*Document images with source code*:
-----

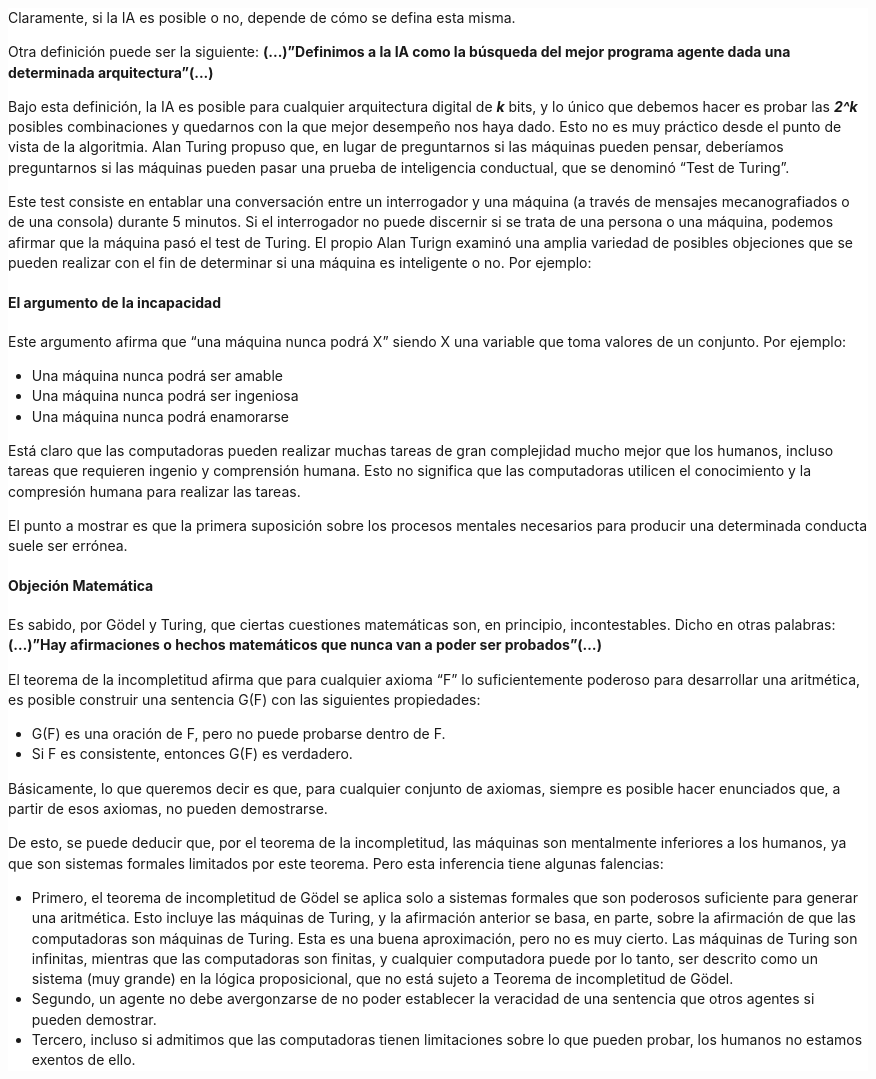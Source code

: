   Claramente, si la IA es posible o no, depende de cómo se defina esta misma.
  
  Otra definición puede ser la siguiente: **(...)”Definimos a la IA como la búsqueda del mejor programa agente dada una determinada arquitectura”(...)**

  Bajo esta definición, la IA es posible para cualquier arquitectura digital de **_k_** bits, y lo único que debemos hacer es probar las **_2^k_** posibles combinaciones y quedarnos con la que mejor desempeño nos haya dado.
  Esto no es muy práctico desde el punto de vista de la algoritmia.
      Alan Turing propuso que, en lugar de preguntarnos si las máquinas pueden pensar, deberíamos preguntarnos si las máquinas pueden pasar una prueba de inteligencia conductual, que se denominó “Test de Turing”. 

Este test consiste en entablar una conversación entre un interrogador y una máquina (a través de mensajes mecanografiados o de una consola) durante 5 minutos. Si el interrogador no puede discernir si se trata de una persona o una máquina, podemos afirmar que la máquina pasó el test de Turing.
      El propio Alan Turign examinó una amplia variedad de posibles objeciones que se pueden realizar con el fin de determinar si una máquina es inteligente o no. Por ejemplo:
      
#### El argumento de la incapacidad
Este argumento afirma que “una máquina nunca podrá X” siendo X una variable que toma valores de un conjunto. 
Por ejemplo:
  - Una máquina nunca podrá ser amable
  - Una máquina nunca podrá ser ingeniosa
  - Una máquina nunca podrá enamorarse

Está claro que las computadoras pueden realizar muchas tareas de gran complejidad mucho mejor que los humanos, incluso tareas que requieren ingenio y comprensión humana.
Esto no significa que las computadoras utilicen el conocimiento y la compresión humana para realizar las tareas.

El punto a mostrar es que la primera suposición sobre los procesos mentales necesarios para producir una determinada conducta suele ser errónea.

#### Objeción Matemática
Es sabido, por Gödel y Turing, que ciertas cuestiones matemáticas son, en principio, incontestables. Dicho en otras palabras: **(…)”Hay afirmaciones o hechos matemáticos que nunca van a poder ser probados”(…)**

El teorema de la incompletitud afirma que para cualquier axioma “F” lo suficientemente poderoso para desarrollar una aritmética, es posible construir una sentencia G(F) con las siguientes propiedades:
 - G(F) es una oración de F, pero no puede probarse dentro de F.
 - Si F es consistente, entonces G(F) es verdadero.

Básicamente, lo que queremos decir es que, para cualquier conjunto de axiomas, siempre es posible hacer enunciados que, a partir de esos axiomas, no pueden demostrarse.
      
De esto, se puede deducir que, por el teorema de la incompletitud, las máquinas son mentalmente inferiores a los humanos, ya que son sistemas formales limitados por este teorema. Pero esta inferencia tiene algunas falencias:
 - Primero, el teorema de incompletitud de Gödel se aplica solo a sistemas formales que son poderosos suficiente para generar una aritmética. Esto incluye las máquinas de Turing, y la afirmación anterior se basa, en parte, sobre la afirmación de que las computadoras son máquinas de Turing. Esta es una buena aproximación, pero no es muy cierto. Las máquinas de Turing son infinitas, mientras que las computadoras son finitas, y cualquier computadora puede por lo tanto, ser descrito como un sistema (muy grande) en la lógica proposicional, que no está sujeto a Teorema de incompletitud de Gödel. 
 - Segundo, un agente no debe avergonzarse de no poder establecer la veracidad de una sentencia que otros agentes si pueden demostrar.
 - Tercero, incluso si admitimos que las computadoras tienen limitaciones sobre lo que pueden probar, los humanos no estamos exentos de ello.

-----

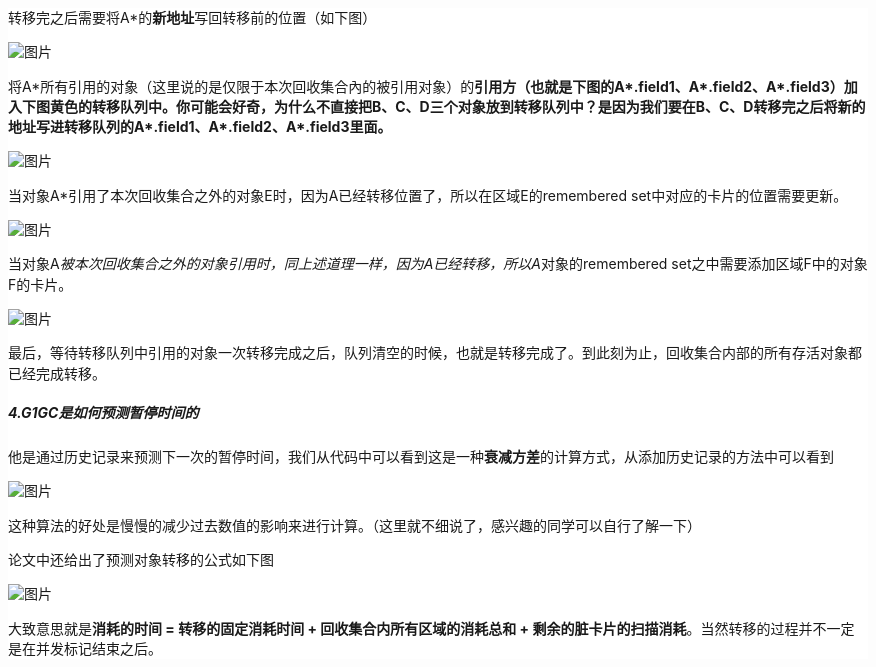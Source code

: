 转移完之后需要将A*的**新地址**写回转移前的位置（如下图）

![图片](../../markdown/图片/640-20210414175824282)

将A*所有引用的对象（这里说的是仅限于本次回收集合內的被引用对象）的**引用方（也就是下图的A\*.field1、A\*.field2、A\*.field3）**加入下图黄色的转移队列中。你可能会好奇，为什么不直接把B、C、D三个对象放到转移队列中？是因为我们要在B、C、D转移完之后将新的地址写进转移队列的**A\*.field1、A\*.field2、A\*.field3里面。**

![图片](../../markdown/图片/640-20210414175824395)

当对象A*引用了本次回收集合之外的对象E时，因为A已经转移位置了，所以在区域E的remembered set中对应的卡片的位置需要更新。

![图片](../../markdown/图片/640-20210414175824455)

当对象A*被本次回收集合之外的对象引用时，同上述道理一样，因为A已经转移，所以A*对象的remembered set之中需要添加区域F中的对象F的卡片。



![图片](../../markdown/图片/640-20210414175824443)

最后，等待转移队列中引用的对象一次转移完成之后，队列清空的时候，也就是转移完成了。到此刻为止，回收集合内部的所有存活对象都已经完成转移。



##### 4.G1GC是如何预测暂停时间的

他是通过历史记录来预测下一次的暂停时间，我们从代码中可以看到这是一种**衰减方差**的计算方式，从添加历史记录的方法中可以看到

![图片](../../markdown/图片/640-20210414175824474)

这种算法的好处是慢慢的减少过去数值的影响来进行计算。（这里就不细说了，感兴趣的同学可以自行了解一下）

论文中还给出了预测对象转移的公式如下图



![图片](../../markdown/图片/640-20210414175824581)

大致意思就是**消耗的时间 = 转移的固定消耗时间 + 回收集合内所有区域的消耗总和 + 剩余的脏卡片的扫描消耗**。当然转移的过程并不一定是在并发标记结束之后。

-----

*About this exercise*: Of the entries listed above, reproduce only the lines starting at the line containing "当对象A*引用了本次回收集合" and ending at the line containing "大致意思就是**消耗的时间 = 转移的固定消耗时间". Include both, exactly as they stand.

*Solution*:
当对象A*引用了本次回收集合之外的对象E时，因为A已经转移位置了，所以在区域E的remembered set中对应的卡片的位置需要更新。

![图片](../../markdown/图片/640-20210414175824455)

当对象A*被本次回收集合之外的对象引用时，同上述道理一样，因为A已经转移，所以A*对象的remembered set之中需要添加区域F中的对象F的卡片。



![图片](../../markdown/图片/640-20210414175824443)

最后，等待转移队列中引用的对象一次转移完成之后，队列清空的时候，也就是转移完成了。到此刻为止，回收集合内部的所有存活对象都已经完成转移。



##### 4.G1GC是如何预测暂停时间的

他是通过历史记录来预测下一次的暂停时间，我们从代码中可以看到这是一种**衰减方差**的计算方式，从添加历史记录的方法中可以看到

![图片](../../markdown/图片/640-20210414175824474)

这种算法的好处是慢慢的减少过去数值的影响来进行计算。（这里就不细说了，感兴趣的同学可以自行了解一下）

论文中还给出了预测对象转移的公式如下图



![图片](../../markdown/图片/640-20210414175824581)

大致意思就是**消耗的时间 = 转移的固定消耗时间 + 回收集合内所有区域的消耗总和 + 剩余的脏卡片的扫描消耗**。当然转移的过程并不一定是在并发标记结束之后。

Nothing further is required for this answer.